Quantization¶
For design details - quantization scheme tradeoffs and why Q4_K_M is used - see the Training Pipeline architecture page.
Prerequisites¶
- The merged model from the fuse step (see the Training guide) at
ground_segment/training/orion_merged/. - Python 3.10+ with the
ggufpackage installed (pip install gguf). - llama.cpp built from source (for the
llama-quantizebinary). - ~11 GB free disk space for all intermediate artifacts. See Compute Budgets for details.
Step 1: Build llama.cpp¶
cd ground_segment/llama.cpp
mkdir build && cd build
cmake ..
cmake --build . --config Release
This produces the llama-quantize binary in the build directory.

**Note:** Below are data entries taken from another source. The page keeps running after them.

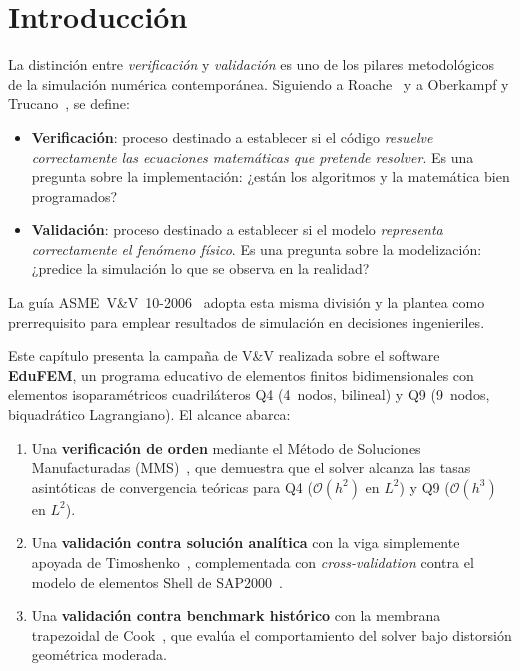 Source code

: 
\section{Introducción}

La distinción entre \emph{verificación} y \emph{validación} es uno de los pilares
metodológicos de la simulación numérica contemporánea. Siguiendo a
Roache~\cite{roache1998verification} y a Oberkampf y
Trucano~\cite{oberkampf2002verification}, se define:

\begin{itemize}
  \item \textbf{Verificación}: proceso destinado a establecer si el código
        \emph{resuelve correctamente las ecuaciones matemáticas que pretende
        resolver}. Es una pregunta sobre la implementación: ¿están los
        algoritmos y la matemática bien programados?
  \item \textbf{Validación}: proceso destinado a establecer si el modelo
        \emph{representa correctamente el fenómeno físico}. Es una pregunta
        sobre la modelización: ¿predice la simulación lo que se observa en
        la realidad?
\end{itemize}

La guía ASME~V\&V~10-2006~\cite{asme2006vv10} adopta esta misma división y la
plantea como prerrequisito para emplear resultados de simulación en decisiones
ingenieriles.

Este capítulo presenta la campaña de V\&V realizada sobre el software
\textbf{EduFEM}, un programa educativo de elementos finitos
bidimensionales con elementos isoparamétricos cuadriláteros Q4 (4~nodos,
bilineal) y Q9 (9~nodos, biquadrático Lagrangiano). El alcance abarca:

\begin{enumerate}
  \item Una \textbf{verificación de orden} mediante el Método de Soluciones
        Manufacturadas (MMS)~\cite{salari2000mms,roy2005review}, que demuestra
        que el solver alcanza las tasas asintóticas de convergencia teóricas
        para Q4 ($\mathcal{O}(h^2)$ en $L^2$) y Q9 ($\mathcal{O}(h^3)$ en $L^2$).
  \item Una \textbf{validación contra solución analítica} con la viga
        simplemente apoyada de Timoshenko~\cite{timoshenko1970theory},
        complementada con \emph{cross-validation} contra el modelo de
        elementos Shell de SAP2000~\cite{computersandstructures2024sap2000}.
  \item Una \textbf{validación contra benchmark histórico} con la membrana
        trapezoidal de Cook~\cite{cook1974improved}, que evalúa el
        comportamiento del solver bajo distorsión geométrica moderada.
\end{enumerate}


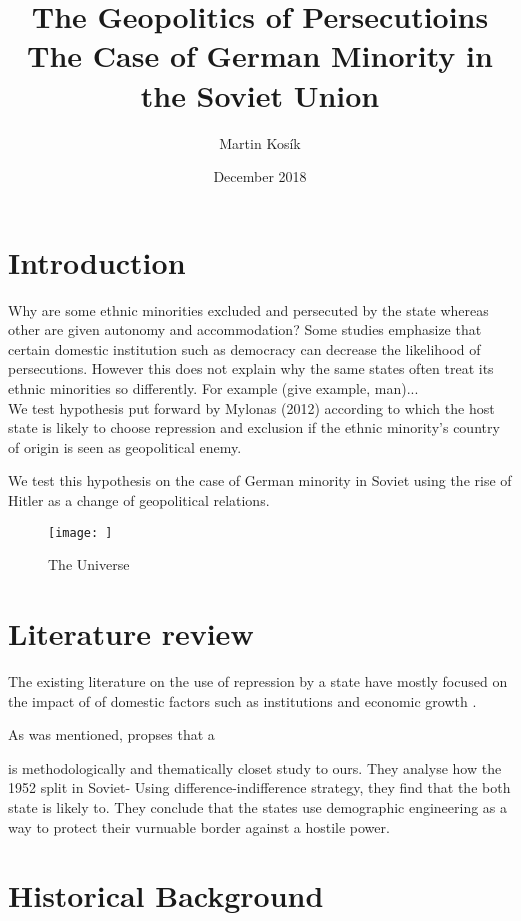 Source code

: \documentclass[12pt]{article}
\title{The Geopolitics of Persecutioins \\
  \large The Case of German Minority in the Soviet Union}
\author{Martin Kosík}
\date{December 2018}
\begin{document}
\maketitle


\section{Introduction}
Why are some ethnic minorities excluded and persecuted by the state whereas other are given autonomy and accommodation? Some studies emphasize that certain domestic institution such as democracy can decrease the likelihood of persecutions. However this does not explain why the same states often treat its ethnic minorities so differently.  For example (give example, man)...\\
We test hypothesis put forward by Mylonas (2012) according to which the host state is likely to choose repression and exclusion if the ethnic minority's country of origin is seen as geopolitical enemy. 

We test this hypothesis on the case of German minority in Soviet using the rise of Hitler as a change of geopolitical relations. 


\begin{figure}[h!]
\centering
\texttt{[image: ]}
\caption{The Universe}
\label{fig:universe}
\end{figure}
\section{Literature review}
The existing literature on the use of repression by a state have mostly focused on the impact of  of domestic factors such as institutions and economic growth \citep{davenport_state_2007, davenport_state_2007-1}.

As was mentioned, \citet{mylonas_politics_2013} propses that a

 \citet{blaydes_state_2018} 

\citet{mcnamee_demographic_nodate} is methodologically and thematically closet study to ours. They analyse how the 1952 split in Soviet-
Using difference-indifference strategy, they find that the both state is likely to. They conclude that the states use demographic engineering as a way to protect their vurnuable border against a hostile power.  

\section{Historical Background}
\end{document}

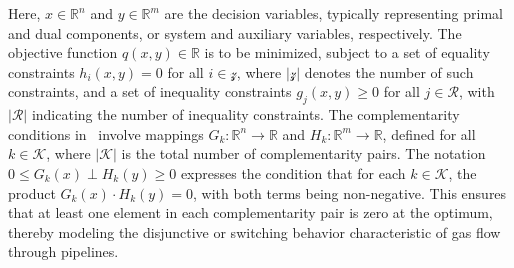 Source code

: 


\noindent Here, \( x \in \mathbb{R}^n \) and \( y \in \mathbb{R}^m \) are the decision variables, typically representing primal and dual components, or system and auxiliary variables, respectively. The objective function \( q(x, y) \in \mathbb{R} \) is to be minimized, subject to a set of equality constraints \( h_i(x, y) = 0 \) for all \( i \in \mathcal{z} \), where \( |\mathcal{z}| \) denotes the number of such constraints, and a set of inequality constraints \( g_j(x, y) \geq 0 \) for all \( j \in \mathcal{R} \), with \( |\mathcal{R}| \) indicating the number of inequality constraints. The complementarity conditions in~ involve mappings \( G_k: \mathbb{R}^n \to \mathbb{R} \) and \( H_k: \mathbb{R}^m \to \mathbb{R} \), defined for all \( k \in \mathcal{K} \), where \( |\mathcal{K}| \) is the total number of complementarity pairs. The notation \( 0 \leq G_k(x) \perp H_k(y) \geq 0 \) expresses the condition that for each \( k \in \mathcal{K} \), the product \( G_k(x) \cdot H_k(y) = 0 \), with both terms being non-negative. This ensures that at least one element in each complementarity pair is zero at the optimum, thereby modeling the disjunctive or switching behavior characteristic of gas flow through pipelines.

Step 2: Convert to GGUF (FP16)¶
Use the convert_hf_to_gguf.py script to convert the merged Hugging Face model to GGUF format:
cd ground_segment/llama.cpp
python convert_hf_to_gguf.py \
../training/orion_merged/ \
--outfile orion-f16.gguf \
--outtype f16
This produces an FP16 GGUF file. For VLMs with a multimodal projector, the conversion also generates a separate projector file.
Step 3: Extract the Multimodal Projector¶
For vision-language models, the multimodal projector (mmproj) must be extracted separately. The conversion script typically outputs this automatically. If not, you can extract it:
python convert_hf_to_gguf.py \
../training/orion_merged/ \
--outfile orion-mmproj-f16.gguf \
--outtype f16 \
--mmproj
The projector file stays in FP16 - it is small and does not need quantization.

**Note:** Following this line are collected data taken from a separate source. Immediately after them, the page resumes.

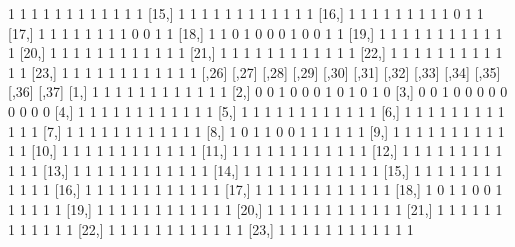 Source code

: \documentclass[a4paper]{article}
\begin{document}
\begin{Schunk}
\begin{Soutput}
[14,]     1     1     1     1     1     1     1     1     1     1     1     1
[15,]     1     1     1     1     1     1     1     1     1     1     1     1
[16,]     1     1     1     1     1     1     1     1     1     0     1     1
[17,]     1     1     1     1     1     1     1     1     0     0     1     1
[18,]     1     1     0     1     0     0     0     1     0     0     1     1
[19,]     1     1     1     1     1     1     1     1     1     1     1     1
[20,]     1     1     1     1     1     1     1     1     1     1     1     1
[21,]     1     1     1     1     1     1     1     1     1     1     1     1
[22,]     1     1     1     1     1     1     1     1     1     1     1     1
[23,]     1     1     1     1     1     1     1     1     1     1     1     1
      [,26] [,27] [,28] [,29] [,30] [,31] [,32] [,33] [,34] [,35] [,36] [,37]
 [1,]     1     1     1     1     1     1     1     1     1     1     1     1
 [2,]     0     0     1     0     0     0     1     0     1     0     1     0
 [3,]     0     0     1     0     0     0     0     0     0     0     0     0
 [4,]     1     1     1     1     1     1     1     1     1     1     1     1
 [5,]     1     1     1     1     1     1     1     1     1     1     1     1
 [6,]     1     1     1     1     1     1     1     1     1     1     1     1
 [7,]     1     1     1     1     1     1     1     1     1     1     1     1
 [8,]     1     0     1     1     0     0     1     1     1     1     1     1
 [9,]     1     1     1     1     1     1     1     1     1     1     1     1
[10,]     1     1     1     1     1     1     1     1     1     1     1     1
[11,]     1     1     1     1     1     1     1     1     1     1     1     1
[12,]     1     1     1     1     1     1     1     1     1     1     1     1
[13,]     1     1     1     1     1     1     1     1     1     1     1     1
[14,]     1     1     1     1     1     1     1     1     1     1     1     1
[15,]     1     1     1     1     1     1     1     1     1     1     1     1
[16,]     1     1     1     1     1     1     1     1     1     1     1     1
[17,]     1     1     1     1     1     1     1     1     1     1     1     1
[18,]     1     0     1     1     0     0     1     1     1     1     1     1
[19,]     1     1     1     1     1     1     1     1     1     1     1     1
[20,]     1     1     1     1     1     1     1     1     1     1     1     1
[21,]     1     1     1     1     1     1     1     1     1     1     1     1
[22,]     1     1     1     1     1     1     1     1     1     1     1     1
[23,]     1     1     1     1     1     1     1     1     1     1     1     1

\end{Soutput}
\end{Schunk}
\end{document}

Step 4: Quantize to Q4_K_M¶
Quantize the main model file (not the projector):
./build/bin/llama-quantize orion-f16.gguf orion-q4_k_m.gguf Q4_K_M
Output Files¶
After quantization, you should have two files ready for deployment:
orion-q4_k_m.gguf- Quantized language model (Q4_K_M), approximately 1 GB.orion-mmproj-f16.gguf- Multimodal projector (FP16), approximately 100 MB.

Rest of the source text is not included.